I would like the entries transcribed word for word, please, with the pictures removed.

Record extracts section start

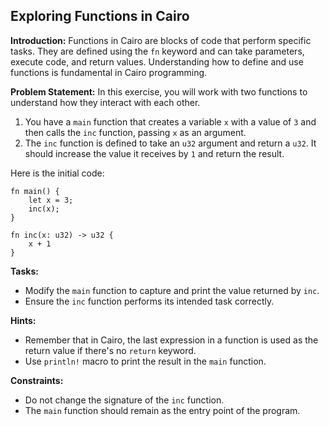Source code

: ## Exploring Functions in Cairo

**Introduction:**
Functions in Cairo are blocks of code that perform specific tasks. They are defined using the `fn` keyword and can take parameters, execute code, and return values. Understanding how to define and use functions is fundamental in Cairo programming.

**Problem Statement:**
In this exercise, you will work with two functions to understand how they interact with each other.

1. You have a `main` function that creates a variable `x` with a value of `3` and then calls the `inc` function, passing `x` as an argument.
2. The `inc` function is defined to take an `u32` argument and return a `u32`. It should increase the value it receives by `1` and return the result.

Here is the initial code:

```cairo
fn main() {
    let x = 3;
    inc(x);
}

fn inc(x: u32) -> u32 {
    x + 1
}
```

**Tasks:**

- Modify the `main` function to capture and print the value returned by `inc`.
- Ensure the `inc` function performs its intended task correctly.

**Hints:**

- Remember that in Cairo, the last expression in a function is used as the return value if there's no `return` keyword.
- Use `println!` macro to print the result in the `main` function.

**Constraints:**

- Do not change the signature of the `inc` function.
- The `main` function should remain as the entry point of the program.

Record extracts section end

[Answer to this task]
Source code

: ## Exploring Functions in Cairo

**Introduction:**
Functions in Cairo are blocks of code that perform specific tasks. They are defined using the `fn` keyword and can take parameters, execute code, and return values. Understanding how to define and use functions is fundamental in Cairo programming.

**Problem Statement:**
In this exercise, you will work with two functions to understand how they interact with each other.

1. You have a `main` function that creates a variable `x` with a value of `3` and then calls the `inc` function, passing `x` as an argument.
2. The `inc` function is defined to take an `u32` argument and return a `u32`. It should increase the value it receives by `1` and return the result.

Here is the initial code:

```cairo
fn main() {
    let x = 3;
    inc(x);
}

fn inc(x: u32) -> u32 {
    x + 1
}
```

**Tasks:**

- Modify the `main` function to capture and print the value returned by `inc`.
- Ensure the `inc` function performs its intended task correctly.

**Hints:**

- Remember that in Cairo, the last expression in a function is used as the return value if there's no `return` keyword.
- Use `println!` macro to print the result in the `main` function.

**Constraints:**

- Do not change the signature of the `inc` function.
- The `main` function should remain as the entry point of the program.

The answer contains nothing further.